In economy, the gross national product (GDP) is of the most important indicators. It is a measure for the creation of economic value through market transactions during a specific geographic region and during a specific year. Since the time of the „economic miracle“ in Germany, it is often used as an expression for welfare and the quality of live, although the scientists who invented the GDP never intended to do so. However, in the meantime the weaknesses of GDP get increasingly clearer; there is the danger that it is but an illusionary wealth that GDP is suggesting.

The National Welfare Index (NWI) is an attempt to find a remedy by an alternative and additional way of accounting that takes up the following critical points:

  • Mass production and consumption can lead to negative external effects in the environment. They can be attenuated or at least partially repaired. The corresponding expenditures increase GDP although this is just an attempt to re-establish the status that had been existing bevor the environment had been harmed. This part of economic growth can be seen as „idle“; in any case, it does not contribute to a real increase of welfare.
  • In addition to that, many damages of the environment still remain – to many fertilizers and biocides in the ground, vanished animal or plant species, pollutants in sediments and damages to forests – nothing is of any importance to GDP, but will cause considerable detriments to society.
  • The exploitation of non renewable resources and the consumption of natural capital like topsoil, fresh water, near-natural areas are not considered in GDP, too.
  • On the other side, to avoid damages and costs in the future can contribute to reduce GDP, for example by not undertaking risky economic activities today, because the long term positive effects of self-limitation are not depicted in the usual national accounts. In traditional welfare measures it is therefore possible that an ecologically oriented economy is systematically underrated, especially if saving and the renunciation of a throw-away mentality are an important focal point.
  • In addition to that, the distribution of income is not taken up in GDP. In any given year, GDP does not tell whether there is a just distribution or whether only a very small part of the population benefits from an increase of GDP.
  • Because the GDP looks only at the creation of value within markets, there are major activities of welfare creation that remain unconsidered – especially household work, and all types of voluntary work. These have to be included into a welfare measure.
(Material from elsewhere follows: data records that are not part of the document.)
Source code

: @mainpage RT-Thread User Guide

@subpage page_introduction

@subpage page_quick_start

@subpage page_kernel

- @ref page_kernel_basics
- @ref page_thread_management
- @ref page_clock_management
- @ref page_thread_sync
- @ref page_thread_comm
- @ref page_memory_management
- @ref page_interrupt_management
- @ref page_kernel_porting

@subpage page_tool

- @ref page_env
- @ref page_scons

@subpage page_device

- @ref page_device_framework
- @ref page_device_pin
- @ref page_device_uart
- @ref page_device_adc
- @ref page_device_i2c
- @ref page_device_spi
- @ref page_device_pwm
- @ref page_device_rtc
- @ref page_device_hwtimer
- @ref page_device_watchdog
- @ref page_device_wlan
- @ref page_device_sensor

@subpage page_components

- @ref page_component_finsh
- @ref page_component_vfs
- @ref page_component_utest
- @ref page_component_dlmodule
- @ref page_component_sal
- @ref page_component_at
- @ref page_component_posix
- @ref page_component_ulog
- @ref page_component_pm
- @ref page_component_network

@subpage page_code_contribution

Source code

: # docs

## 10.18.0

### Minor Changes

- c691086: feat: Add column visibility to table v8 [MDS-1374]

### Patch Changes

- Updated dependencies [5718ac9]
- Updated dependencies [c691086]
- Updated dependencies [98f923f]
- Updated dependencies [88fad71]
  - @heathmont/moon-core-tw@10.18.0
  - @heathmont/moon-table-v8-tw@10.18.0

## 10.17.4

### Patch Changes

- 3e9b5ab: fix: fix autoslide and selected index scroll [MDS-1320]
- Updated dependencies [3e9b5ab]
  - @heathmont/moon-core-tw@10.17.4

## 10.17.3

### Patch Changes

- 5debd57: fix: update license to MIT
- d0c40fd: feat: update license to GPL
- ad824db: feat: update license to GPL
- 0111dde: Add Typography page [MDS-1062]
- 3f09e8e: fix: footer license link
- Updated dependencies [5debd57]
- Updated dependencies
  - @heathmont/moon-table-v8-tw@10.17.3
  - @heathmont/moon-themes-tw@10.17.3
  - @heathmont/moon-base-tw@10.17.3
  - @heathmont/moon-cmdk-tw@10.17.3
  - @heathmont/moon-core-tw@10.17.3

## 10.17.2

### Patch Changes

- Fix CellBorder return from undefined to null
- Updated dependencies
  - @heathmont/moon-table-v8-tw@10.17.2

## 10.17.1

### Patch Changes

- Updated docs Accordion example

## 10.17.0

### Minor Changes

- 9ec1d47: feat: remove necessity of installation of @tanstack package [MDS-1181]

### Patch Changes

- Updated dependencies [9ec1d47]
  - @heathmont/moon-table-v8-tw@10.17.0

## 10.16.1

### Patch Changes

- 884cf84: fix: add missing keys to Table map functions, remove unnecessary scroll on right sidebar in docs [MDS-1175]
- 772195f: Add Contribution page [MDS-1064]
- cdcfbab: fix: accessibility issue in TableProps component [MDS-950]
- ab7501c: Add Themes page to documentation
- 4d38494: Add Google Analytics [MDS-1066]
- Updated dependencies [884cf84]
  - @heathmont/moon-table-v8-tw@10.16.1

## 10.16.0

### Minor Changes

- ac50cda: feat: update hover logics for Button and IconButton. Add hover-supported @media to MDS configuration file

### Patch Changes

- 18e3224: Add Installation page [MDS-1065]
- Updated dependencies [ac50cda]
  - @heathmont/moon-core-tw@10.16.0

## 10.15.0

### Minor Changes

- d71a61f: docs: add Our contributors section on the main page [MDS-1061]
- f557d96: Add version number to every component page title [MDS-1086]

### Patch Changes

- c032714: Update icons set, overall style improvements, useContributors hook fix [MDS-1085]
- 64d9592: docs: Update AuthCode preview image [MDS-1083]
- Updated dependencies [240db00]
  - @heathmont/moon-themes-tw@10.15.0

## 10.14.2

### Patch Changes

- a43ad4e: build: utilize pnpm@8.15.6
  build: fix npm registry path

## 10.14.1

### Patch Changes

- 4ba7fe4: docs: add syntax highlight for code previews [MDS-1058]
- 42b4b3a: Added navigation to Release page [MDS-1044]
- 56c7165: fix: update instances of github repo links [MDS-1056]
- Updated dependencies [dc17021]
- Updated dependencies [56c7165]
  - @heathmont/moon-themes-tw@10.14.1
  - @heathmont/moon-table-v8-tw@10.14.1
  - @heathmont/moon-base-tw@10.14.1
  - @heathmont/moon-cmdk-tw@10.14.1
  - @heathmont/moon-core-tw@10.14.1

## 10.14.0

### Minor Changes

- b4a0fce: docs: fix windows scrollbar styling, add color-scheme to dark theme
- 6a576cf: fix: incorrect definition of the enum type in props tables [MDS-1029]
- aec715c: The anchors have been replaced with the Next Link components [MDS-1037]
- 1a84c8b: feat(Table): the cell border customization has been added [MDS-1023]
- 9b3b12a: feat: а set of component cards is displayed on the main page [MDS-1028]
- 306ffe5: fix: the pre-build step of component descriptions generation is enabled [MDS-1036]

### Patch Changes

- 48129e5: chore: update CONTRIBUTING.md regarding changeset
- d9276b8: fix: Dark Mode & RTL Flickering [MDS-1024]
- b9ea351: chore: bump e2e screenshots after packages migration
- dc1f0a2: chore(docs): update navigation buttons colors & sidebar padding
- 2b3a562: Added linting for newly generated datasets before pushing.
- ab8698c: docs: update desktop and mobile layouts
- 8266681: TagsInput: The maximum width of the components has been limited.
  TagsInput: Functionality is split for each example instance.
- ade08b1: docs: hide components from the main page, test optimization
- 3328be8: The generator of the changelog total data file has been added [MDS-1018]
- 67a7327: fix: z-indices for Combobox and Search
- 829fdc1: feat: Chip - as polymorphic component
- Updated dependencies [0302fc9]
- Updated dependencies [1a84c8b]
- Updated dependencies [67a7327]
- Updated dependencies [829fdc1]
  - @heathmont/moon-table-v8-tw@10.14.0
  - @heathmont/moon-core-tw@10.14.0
These shortages of GDP lead to the following conclusions:

  • Economic growth, measured as the growth rate of GDP, places a somehow out-dated statistical phantom into the center of public attention, that sends off wrong signals for the orientation of economic policy.

It is reasonable to put new concepts like the NWI to the foreground, especially if they can be connected to the system of national accounts. The developments of GDP and NWI can be compared – leading to a new perspective of structuring growth and welfare in a society.